▸ Exercise requirements: Please restate word for word the line holding "1. Create a" and every following line through the end of the entries.

[Records shown]

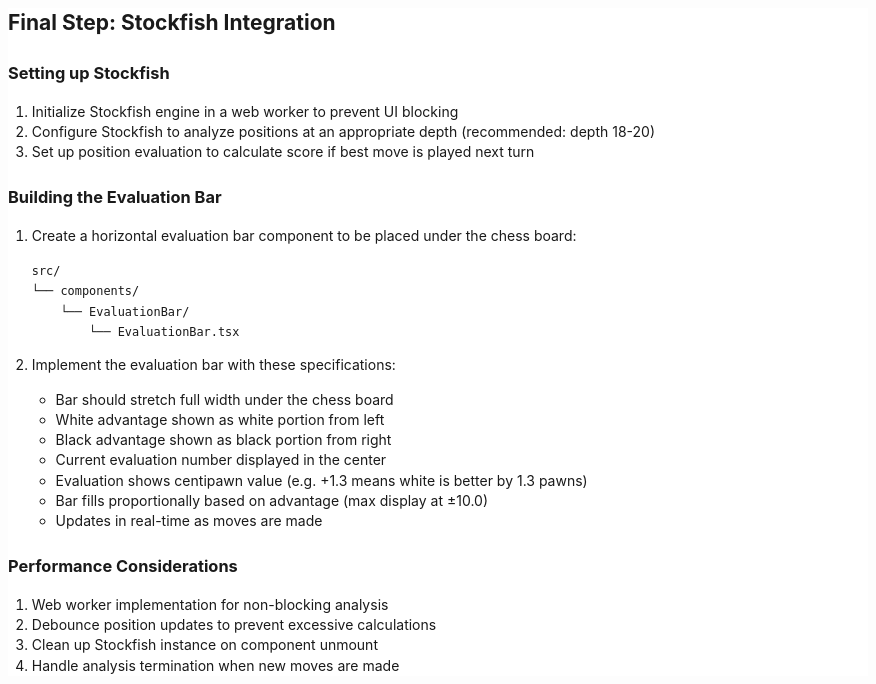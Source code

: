 ## Final Step: Stockfish Integration

### Setting up Stockfish
1. Initialize Stockfish engine in a web worker to prevent UI blocking
2. Configure Stockfish to analyze positions at an appropriate depth (recommended: depth 18-20)
3. Set up position evaluation to calculate score if best move is played next turn

### Building the Evaluation Bar
1. Create a horizontal evaluation bar component to be placed under the chess board:
   ```
   src/
   └── components/
       └── EvaluationBar/
           └── EvaluationBar.tsx
   ```

2. Implement the evaluation bar with these specifications:
   - Bar should stretch full width under the chess board
   - White advantage shown as white portion from left
   - Black advantage shown as black portion from right
   - Current evaluation number displayed in the center
   - Evaluation shows centipawn value (e.g. +1.3 means white is better by 1.3 pawns)
   - Bar fills proportionally based on advantage (max display at ±10.0)
   - Updates in real-time as moves are made

### Performance Considerations
1. Web worker implementation for non-blocking analysis
2. Debounce position updates to prevent excessive calculations
3. Clean up Stockfish instance on component unmount
4. Handle analysis termination when new moves are made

[/Records shown]

▸ Solution to this problem:
1. Create a horizontal evaluation bar component to be placed under the chess board:
   ```
   src/
   └── components/
       └── EvaluationBar/
           └── EvaluationBar.tsx
   ```

2. Implement the evaluation bar with these specifications:
   - Bar should stretch full width under the chess board
   - White advantage shown as white portion from left
   - Black advantage shown as black portion from right
   - Current evaluation number displayed in the center
   - Evaluation shows centipawn value (e.g. +1.3 means white is better by 1.3 pawns)
   - Bar fills proportionally based on advantage (max display at ±10.0)
   - Updates in real-time as moves are made

### Performance Considerations
1. Web worker implementation for non-blocking analysis
2. Debounce position updates to prevent excessive calculations
3. Clean up Stockfish instance on component unmount
4. Handle analysis termination when new moves are made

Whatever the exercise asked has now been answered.